What is needed
Find the string "temporary" in the records and copy each line where it occurs.

(Dataset entries)
== == ==

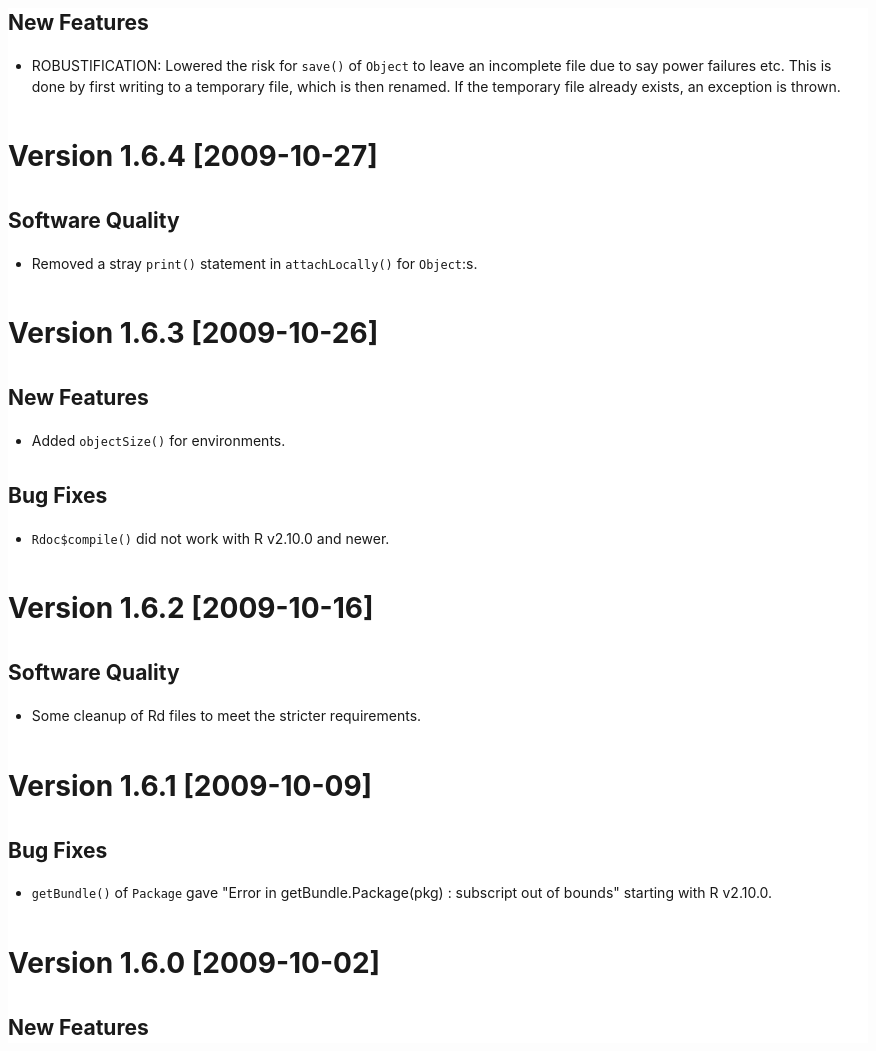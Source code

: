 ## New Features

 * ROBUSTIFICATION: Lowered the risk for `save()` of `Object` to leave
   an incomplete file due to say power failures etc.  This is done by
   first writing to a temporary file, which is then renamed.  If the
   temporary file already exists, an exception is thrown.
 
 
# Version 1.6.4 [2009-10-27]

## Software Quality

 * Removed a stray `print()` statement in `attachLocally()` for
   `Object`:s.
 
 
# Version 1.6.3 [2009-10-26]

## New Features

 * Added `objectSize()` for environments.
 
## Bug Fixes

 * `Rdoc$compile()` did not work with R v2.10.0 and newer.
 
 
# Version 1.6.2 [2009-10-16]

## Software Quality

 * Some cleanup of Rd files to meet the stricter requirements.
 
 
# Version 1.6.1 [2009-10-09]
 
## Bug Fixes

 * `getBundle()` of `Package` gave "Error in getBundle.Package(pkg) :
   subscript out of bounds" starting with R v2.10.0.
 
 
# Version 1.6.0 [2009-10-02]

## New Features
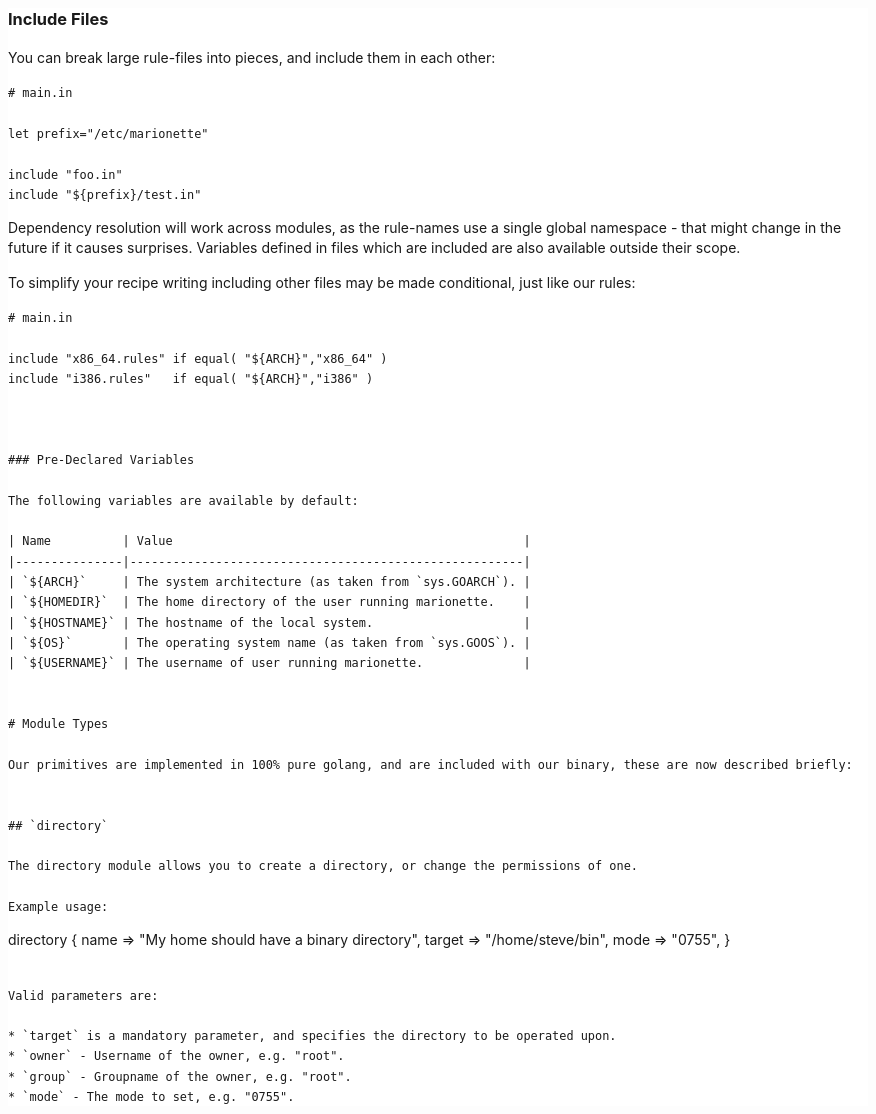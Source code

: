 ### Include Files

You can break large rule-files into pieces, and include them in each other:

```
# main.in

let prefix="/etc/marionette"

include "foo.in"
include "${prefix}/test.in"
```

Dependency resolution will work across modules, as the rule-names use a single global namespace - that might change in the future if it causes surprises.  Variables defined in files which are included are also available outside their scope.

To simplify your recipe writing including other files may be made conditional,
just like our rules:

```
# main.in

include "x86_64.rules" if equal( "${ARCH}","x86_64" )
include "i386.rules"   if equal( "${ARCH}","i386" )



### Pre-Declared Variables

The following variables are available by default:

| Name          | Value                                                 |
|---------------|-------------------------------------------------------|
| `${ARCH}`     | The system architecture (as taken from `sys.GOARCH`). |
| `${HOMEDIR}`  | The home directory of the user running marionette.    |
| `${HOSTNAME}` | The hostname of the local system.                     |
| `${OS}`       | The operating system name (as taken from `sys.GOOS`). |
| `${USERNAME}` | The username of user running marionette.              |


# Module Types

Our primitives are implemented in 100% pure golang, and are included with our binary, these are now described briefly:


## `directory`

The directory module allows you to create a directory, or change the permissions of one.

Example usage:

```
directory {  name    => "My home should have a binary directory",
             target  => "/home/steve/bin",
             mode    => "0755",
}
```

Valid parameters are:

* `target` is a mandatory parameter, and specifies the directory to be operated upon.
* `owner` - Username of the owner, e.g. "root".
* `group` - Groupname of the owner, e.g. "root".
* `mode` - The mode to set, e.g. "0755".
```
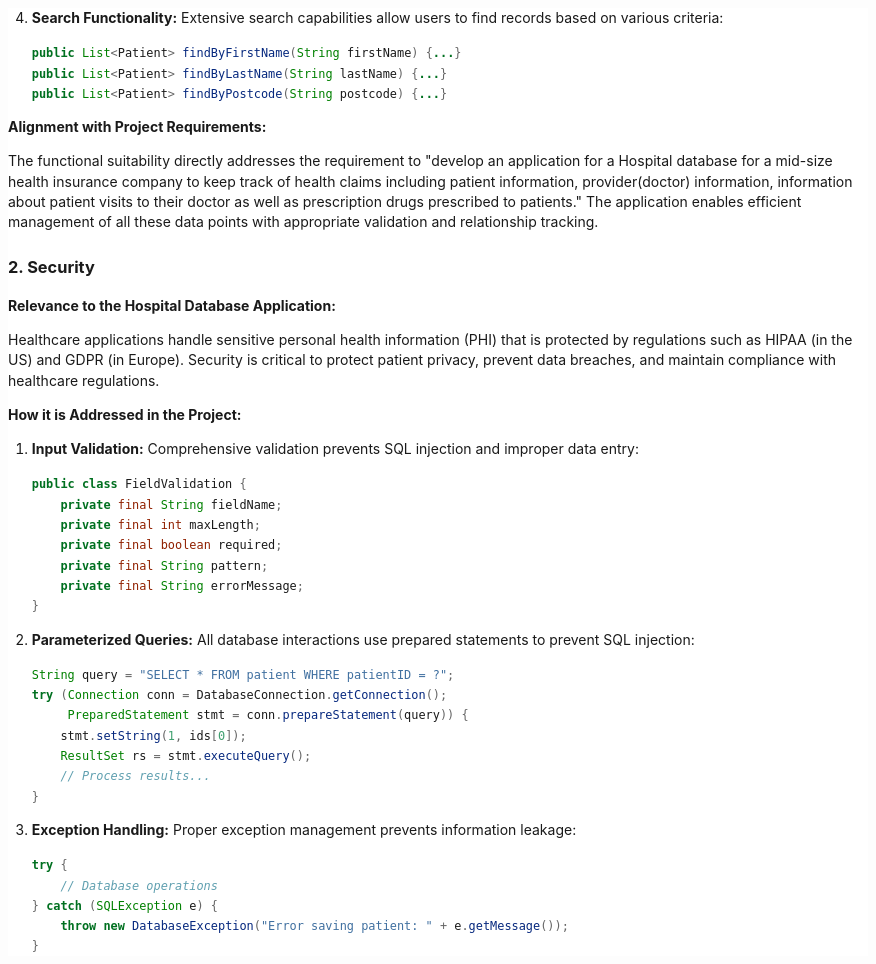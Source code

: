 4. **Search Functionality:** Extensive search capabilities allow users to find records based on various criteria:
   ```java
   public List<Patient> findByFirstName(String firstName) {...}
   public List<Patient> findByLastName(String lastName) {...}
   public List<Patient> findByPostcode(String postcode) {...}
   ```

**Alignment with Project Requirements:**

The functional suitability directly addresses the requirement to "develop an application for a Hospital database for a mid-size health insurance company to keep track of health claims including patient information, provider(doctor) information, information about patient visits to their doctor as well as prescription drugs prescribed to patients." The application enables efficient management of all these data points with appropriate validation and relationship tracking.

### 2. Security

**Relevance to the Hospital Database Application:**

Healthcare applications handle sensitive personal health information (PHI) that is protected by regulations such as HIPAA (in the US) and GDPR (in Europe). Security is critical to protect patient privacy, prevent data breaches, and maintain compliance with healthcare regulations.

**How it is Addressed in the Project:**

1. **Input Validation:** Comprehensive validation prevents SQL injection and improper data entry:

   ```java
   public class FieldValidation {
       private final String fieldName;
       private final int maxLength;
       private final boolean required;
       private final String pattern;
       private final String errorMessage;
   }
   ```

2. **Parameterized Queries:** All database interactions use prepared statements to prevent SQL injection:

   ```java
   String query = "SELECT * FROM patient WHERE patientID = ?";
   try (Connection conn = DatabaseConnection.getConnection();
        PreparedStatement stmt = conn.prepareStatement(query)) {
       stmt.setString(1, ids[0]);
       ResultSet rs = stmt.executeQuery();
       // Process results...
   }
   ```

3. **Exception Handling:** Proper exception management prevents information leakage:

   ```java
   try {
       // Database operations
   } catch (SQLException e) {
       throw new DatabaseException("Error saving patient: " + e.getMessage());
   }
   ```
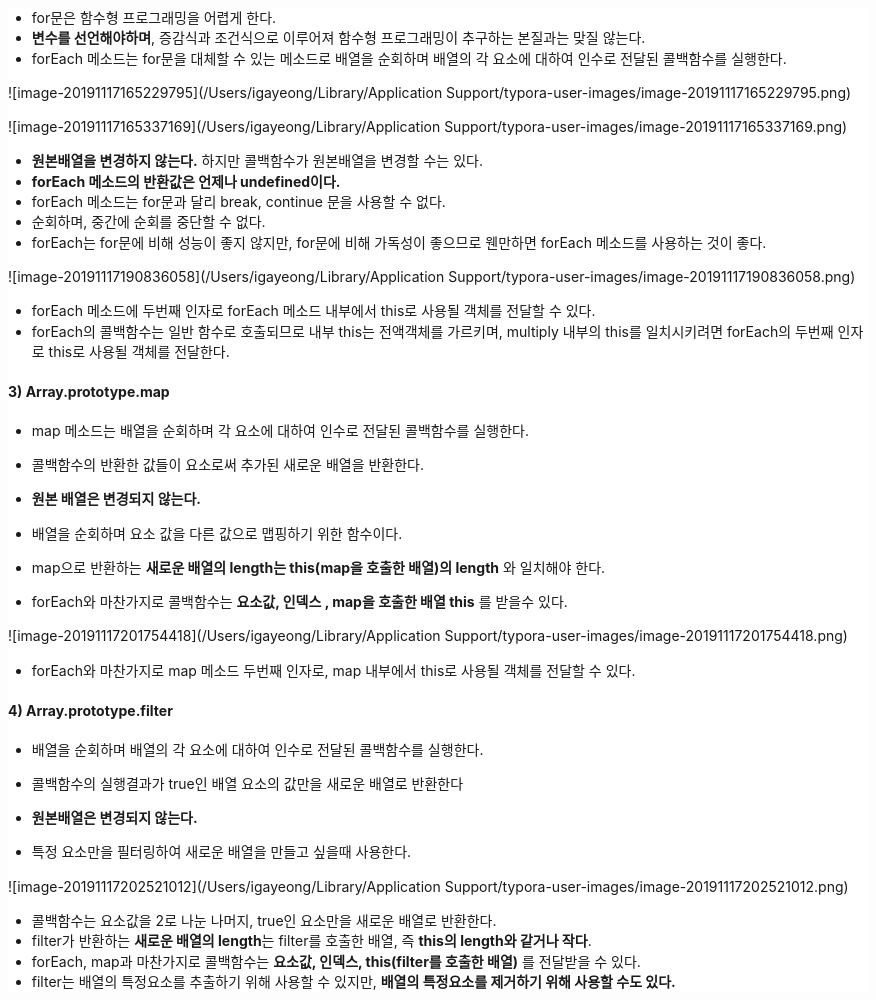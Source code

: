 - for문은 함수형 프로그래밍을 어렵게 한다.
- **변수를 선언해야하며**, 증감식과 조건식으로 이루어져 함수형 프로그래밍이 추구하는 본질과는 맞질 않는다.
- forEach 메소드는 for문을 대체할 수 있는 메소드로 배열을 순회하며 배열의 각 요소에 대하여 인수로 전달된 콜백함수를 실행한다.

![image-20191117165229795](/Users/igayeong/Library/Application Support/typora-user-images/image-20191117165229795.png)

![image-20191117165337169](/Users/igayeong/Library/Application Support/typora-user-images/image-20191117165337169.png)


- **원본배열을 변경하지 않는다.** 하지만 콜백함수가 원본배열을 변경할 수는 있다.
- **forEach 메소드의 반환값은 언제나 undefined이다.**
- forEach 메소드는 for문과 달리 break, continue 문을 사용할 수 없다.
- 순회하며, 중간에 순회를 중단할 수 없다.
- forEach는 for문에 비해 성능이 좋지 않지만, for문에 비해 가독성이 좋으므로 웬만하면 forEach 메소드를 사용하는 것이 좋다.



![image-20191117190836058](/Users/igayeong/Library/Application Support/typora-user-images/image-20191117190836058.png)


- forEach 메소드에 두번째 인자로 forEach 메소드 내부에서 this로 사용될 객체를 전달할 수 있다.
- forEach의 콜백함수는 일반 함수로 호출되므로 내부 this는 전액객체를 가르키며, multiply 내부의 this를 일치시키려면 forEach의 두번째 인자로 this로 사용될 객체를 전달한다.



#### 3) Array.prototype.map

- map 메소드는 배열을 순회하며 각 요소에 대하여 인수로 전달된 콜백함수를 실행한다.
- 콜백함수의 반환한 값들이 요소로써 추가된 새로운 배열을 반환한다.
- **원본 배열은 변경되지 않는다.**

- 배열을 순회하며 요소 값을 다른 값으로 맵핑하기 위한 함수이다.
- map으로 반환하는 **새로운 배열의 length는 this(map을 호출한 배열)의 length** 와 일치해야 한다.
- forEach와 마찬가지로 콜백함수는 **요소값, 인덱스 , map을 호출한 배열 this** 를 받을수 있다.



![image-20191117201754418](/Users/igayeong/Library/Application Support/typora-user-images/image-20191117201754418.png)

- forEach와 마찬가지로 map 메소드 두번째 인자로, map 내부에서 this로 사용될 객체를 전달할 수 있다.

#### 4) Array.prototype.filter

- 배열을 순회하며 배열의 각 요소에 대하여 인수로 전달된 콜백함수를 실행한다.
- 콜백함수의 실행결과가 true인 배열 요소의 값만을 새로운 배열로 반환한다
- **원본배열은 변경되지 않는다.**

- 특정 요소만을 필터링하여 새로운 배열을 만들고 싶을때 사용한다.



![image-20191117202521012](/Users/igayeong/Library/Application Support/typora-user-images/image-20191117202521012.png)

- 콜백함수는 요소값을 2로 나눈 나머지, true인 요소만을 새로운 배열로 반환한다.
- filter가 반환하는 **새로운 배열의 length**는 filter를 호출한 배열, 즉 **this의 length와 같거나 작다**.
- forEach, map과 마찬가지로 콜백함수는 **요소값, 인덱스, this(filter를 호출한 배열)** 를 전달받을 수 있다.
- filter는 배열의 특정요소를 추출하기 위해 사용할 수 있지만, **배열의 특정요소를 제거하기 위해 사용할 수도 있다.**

== == ==

Output for this exercise
   first writing to a temporary file, which is then renamed.  If the
   temporary file already exists, an exception is thrown.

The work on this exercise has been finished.